START Given information

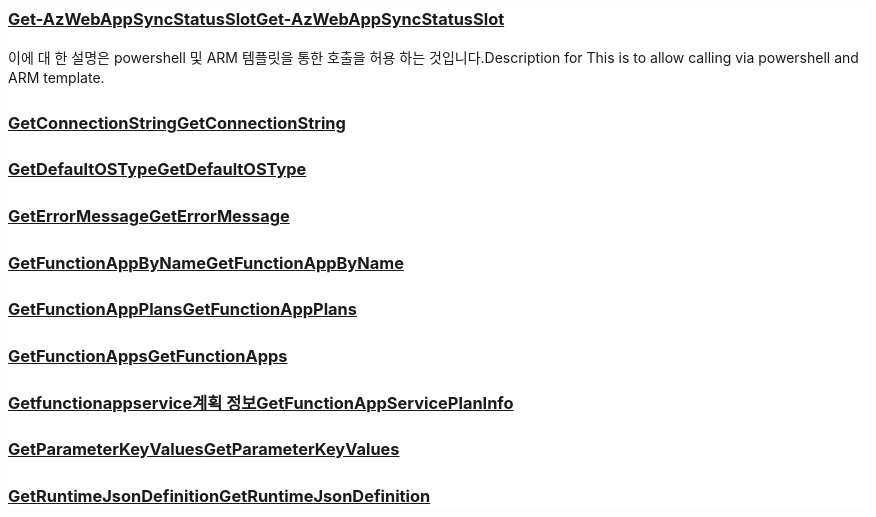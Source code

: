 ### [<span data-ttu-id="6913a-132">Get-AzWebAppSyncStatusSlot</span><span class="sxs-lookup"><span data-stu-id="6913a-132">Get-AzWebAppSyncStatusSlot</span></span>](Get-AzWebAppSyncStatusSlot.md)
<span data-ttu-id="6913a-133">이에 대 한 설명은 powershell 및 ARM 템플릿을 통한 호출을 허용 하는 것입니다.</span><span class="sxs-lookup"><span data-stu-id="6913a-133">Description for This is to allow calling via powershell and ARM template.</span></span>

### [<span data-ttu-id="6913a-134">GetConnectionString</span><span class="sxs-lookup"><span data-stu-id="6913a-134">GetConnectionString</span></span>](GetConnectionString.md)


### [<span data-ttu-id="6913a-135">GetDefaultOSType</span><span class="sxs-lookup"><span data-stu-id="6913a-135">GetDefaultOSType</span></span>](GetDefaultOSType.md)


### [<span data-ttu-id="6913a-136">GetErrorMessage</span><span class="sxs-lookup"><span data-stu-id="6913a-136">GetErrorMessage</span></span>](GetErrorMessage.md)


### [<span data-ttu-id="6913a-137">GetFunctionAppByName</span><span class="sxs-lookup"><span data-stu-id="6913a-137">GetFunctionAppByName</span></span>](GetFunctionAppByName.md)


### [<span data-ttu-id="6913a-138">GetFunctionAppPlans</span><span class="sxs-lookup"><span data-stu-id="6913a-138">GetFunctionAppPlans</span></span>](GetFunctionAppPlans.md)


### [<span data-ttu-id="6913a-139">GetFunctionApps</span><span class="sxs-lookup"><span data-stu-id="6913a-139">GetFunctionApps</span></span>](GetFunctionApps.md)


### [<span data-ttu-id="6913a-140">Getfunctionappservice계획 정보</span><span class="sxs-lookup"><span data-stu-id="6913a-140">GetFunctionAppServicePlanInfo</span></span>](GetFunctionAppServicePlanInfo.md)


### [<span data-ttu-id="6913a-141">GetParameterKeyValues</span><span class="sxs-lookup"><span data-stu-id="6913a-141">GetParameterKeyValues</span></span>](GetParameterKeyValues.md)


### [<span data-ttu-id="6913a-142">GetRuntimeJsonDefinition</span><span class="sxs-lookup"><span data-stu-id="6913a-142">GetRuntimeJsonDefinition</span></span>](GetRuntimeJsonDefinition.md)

END Given information
START Given information

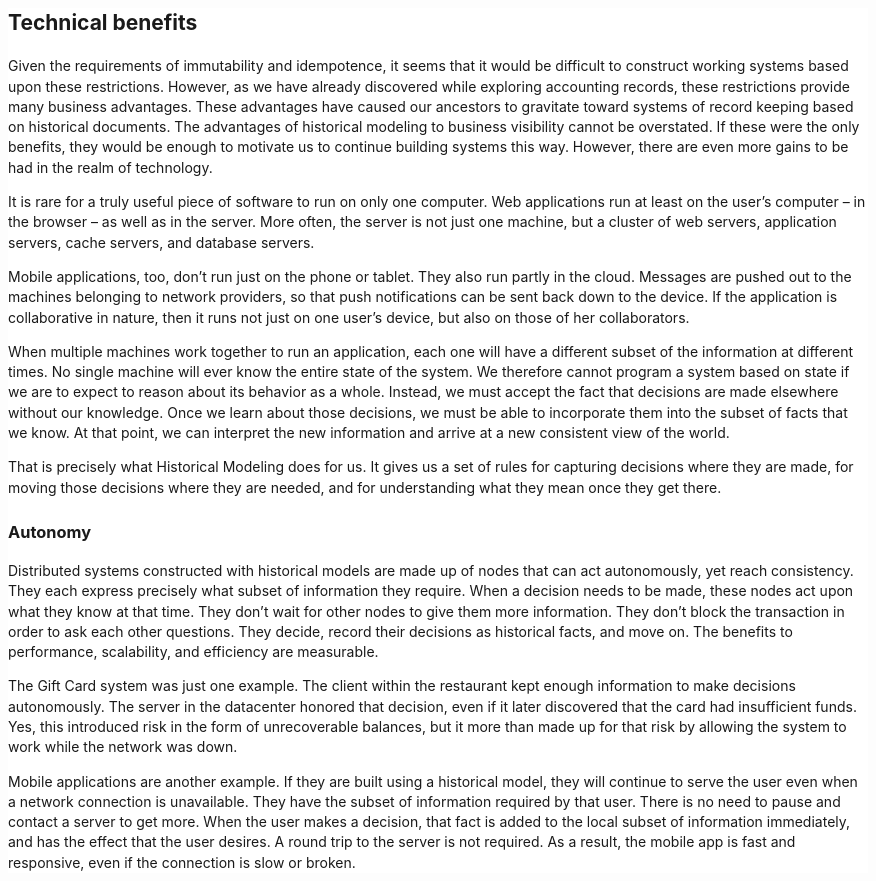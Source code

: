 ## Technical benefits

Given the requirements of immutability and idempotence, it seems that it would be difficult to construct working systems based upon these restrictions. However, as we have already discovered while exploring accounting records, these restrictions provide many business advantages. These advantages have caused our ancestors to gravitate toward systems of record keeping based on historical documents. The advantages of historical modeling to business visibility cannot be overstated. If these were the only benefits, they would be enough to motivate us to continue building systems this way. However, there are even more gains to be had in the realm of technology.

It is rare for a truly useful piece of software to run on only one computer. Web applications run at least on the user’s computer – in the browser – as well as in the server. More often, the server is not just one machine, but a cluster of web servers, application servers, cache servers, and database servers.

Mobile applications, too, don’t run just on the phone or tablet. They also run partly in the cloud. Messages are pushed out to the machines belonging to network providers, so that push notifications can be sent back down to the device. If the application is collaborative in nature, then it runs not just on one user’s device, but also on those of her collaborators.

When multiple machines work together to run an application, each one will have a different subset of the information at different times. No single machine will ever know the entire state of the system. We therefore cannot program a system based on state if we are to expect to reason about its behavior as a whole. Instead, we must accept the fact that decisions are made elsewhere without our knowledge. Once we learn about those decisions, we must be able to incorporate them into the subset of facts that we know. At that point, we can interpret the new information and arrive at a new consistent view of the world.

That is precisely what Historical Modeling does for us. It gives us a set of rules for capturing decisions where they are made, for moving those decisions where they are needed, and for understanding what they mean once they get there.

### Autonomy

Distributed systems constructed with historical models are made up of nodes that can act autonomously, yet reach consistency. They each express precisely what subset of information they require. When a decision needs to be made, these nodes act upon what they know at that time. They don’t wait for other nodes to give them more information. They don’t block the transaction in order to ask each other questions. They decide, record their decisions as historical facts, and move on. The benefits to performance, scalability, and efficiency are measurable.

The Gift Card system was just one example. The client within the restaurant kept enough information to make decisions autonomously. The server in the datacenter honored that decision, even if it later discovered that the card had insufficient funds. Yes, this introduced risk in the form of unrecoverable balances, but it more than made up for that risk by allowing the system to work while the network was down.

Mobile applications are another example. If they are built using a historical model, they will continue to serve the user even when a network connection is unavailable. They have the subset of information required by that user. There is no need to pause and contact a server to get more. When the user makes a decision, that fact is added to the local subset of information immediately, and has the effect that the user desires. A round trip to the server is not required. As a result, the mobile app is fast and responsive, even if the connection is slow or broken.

END Given information
START Given information

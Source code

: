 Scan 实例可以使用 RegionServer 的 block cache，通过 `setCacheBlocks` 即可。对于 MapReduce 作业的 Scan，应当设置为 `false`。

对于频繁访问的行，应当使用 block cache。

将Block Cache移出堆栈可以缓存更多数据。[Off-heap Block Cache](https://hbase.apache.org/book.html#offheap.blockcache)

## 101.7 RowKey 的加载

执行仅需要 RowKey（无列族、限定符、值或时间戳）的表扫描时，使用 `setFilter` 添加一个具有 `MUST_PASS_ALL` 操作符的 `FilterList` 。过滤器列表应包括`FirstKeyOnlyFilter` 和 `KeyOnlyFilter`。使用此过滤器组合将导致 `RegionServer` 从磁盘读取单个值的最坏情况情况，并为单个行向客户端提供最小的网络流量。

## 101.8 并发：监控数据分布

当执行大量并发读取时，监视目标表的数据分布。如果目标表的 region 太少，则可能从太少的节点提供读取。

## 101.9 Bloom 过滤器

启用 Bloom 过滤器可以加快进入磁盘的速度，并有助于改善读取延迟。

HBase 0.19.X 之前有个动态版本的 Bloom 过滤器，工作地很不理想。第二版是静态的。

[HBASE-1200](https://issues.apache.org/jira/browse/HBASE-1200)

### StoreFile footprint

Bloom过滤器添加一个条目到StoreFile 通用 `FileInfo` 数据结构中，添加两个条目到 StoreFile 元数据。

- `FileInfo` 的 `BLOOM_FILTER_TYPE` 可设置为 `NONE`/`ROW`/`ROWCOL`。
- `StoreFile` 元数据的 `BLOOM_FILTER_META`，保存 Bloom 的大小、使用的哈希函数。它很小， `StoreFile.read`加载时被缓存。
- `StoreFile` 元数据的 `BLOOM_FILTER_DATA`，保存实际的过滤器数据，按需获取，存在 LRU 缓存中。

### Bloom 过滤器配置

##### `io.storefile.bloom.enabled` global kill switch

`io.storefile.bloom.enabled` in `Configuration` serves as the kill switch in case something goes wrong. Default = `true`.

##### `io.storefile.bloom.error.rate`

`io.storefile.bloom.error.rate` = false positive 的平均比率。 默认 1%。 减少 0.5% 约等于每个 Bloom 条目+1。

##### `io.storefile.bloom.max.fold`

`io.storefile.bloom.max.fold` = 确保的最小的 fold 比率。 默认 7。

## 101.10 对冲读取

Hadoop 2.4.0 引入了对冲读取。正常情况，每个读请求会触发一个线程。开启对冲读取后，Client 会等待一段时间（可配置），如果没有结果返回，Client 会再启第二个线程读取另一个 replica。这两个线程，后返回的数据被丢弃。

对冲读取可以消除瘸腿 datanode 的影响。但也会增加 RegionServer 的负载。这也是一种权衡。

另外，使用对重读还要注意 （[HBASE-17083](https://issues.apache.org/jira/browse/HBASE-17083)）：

END Given information

Please copy the lines above from the line with "fold 比率。 默认 7。" up to and including the line with "另外，使用对重读还要注意 （", exactly as written and with nothing else.

`io.storefile.bloom.max.fold` = 确保的最小的 fold 比率。 默认 7。

## 101.10 对冲读取

Hadoop 2.4.0 引入了对冲读取。正常情况，每个读请求会触发一个线程。开启对冲读取后，Client 会等待一段时间（可配置），如果没有结果返回，Client 会再启第二个线程读取另一个 replica。这两个线程，后返回的数据被丢弃。

对冲读取可以消除瘸腿 datanode 的影响。但也会增加 RegionServer 的负载。这也是一种权衡。

另外，使用对重读还要注意 （[HBASE-17083](https://issues.apache.org/jira/browse/HBASE-17083)）：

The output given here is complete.